Renato Palumbo, Nuria Espert


lunes, julio 18, 2011

Las de Caín, un delicioso divertimento retro.



¿Pero qué pasa en El Español que nos están poniendo toda la producción de Sorozábal? Ah, yo por mí encantado, ¿eh? Que en los últimos años me he visto Adiós a la Bohemia, Katiuska, La Eterna Canción, Black El Payaso... y ahora Las De Caín.

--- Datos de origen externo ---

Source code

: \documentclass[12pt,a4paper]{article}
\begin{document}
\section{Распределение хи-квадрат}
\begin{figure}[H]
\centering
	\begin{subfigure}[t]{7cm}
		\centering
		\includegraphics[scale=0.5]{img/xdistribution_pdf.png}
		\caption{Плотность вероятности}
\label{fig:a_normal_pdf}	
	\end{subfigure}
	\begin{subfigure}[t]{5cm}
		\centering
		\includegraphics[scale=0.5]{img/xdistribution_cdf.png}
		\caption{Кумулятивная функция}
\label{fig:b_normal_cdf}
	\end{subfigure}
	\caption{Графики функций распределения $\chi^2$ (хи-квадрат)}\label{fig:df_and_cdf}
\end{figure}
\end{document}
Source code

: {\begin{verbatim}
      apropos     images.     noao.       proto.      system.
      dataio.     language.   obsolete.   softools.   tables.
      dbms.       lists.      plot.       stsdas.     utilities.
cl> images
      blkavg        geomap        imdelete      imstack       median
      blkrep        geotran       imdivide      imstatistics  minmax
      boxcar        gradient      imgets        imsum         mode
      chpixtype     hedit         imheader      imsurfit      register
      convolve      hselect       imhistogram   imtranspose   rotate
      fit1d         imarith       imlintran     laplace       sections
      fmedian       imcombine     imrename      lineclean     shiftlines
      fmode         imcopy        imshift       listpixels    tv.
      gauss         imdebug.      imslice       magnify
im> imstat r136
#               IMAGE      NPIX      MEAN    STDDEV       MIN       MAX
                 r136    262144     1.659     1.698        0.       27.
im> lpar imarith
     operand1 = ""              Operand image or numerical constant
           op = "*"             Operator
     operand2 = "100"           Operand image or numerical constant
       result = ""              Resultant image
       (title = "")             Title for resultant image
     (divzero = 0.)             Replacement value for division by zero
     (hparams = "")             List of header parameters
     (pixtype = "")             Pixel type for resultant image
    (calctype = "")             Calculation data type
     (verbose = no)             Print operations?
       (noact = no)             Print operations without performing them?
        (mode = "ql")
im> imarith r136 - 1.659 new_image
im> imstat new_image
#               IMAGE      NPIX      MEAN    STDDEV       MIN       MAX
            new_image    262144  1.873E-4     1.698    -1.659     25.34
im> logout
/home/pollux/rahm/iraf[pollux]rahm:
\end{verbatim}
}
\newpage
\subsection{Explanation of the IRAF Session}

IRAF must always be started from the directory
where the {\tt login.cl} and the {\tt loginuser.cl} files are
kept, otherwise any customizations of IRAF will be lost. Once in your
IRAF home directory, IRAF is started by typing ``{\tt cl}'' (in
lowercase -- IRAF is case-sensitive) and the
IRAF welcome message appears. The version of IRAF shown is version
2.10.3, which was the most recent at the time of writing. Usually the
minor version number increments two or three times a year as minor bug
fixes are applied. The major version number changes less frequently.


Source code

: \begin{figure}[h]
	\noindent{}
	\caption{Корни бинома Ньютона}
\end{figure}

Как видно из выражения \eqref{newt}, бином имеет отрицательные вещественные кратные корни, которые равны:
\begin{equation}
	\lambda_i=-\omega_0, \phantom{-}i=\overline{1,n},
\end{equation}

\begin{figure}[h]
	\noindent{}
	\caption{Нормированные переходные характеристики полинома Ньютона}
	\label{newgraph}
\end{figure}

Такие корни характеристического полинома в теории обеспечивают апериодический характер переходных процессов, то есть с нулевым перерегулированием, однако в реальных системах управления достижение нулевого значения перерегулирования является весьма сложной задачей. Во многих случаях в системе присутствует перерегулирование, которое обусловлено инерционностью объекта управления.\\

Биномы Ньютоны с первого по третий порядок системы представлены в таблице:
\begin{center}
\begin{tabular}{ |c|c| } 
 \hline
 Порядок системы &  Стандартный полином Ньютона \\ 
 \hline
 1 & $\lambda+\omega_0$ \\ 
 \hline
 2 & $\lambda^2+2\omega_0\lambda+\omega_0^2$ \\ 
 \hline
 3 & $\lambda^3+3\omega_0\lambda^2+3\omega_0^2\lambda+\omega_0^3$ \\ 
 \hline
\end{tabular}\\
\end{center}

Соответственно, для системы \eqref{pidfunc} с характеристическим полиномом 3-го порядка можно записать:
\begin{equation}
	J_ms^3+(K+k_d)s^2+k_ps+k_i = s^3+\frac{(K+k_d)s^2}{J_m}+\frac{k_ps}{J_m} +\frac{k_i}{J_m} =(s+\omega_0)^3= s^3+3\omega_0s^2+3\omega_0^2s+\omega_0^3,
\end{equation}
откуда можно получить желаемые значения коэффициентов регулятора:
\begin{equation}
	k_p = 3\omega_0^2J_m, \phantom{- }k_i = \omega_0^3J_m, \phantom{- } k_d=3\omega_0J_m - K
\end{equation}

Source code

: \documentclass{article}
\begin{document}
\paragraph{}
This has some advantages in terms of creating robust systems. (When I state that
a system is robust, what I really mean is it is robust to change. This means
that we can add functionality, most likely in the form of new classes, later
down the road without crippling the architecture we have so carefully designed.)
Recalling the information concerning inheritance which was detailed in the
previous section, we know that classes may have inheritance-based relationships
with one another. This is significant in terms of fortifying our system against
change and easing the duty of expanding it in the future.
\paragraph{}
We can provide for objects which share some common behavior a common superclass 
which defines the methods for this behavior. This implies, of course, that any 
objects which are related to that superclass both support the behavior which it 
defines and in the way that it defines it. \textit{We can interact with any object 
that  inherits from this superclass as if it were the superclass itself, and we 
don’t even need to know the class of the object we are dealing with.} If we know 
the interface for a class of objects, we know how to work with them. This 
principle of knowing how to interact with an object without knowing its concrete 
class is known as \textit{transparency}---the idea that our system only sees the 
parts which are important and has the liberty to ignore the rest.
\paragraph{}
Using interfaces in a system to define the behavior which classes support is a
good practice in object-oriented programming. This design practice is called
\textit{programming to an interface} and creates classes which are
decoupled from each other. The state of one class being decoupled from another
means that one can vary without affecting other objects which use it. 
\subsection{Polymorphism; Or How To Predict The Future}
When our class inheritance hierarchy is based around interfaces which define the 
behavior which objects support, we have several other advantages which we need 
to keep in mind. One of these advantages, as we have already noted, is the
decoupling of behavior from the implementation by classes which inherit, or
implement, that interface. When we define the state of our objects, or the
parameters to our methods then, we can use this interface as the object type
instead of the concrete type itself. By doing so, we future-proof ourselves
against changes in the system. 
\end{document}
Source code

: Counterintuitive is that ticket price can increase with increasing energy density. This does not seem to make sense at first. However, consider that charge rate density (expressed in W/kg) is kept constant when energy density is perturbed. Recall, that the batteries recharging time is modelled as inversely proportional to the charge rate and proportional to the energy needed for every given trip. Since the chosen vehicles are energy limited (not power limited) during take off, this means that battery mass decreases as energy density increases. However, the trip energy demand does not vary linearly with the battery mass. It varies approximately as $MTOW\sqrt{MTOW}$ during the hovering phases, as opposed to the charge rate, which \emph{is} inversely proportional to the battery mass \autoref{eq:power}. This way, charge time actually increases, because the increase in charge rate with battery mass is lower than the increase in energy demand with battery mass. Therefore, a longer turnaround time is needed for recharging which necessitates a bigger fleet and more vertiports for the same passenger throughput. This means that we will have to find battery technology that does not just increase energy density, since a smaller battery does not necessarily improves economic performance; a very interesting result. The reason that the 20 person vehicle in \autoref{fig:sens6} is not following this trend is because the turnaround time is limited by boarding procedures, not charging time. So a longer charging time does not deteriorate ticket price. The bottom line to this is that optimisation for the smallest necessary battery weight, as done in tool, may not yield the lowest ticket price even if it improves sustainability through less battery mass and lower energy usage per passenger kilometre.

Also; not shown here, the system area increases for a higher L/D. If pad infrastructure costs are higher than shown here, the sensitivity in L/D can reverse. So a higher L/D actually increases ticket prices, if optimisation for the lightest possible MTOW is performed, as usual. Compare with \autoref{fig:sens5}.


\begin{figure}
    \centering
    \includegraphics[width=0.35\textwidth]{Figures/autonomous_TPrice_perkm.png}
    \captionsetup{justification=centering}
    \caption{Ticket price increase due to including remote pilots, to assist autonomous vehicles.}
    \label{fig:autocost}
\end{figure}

Las de Caín es de 1958, con música de Sorozábal padre e hijo, y ya no es TAN zarzuela sino que, como dice el programa con mucho acierto, es una comedia musical.


Cuidado.
El texto no es que esté anticuado, es que tanto argumento como chistes suenan totalmente a lo que son, sainete de los Álvarez Quintero de principios del siglo... pasado (es decir, humor trasnochadísimo con gracia cero). Y, sin embargo, el resultado es muy gracioso y divertido.
¿Y cómo se logra eso?
Pues poniendo mucho esmero, con una dirección escénica sobresaliente y unos actores/cantantes de primera línea.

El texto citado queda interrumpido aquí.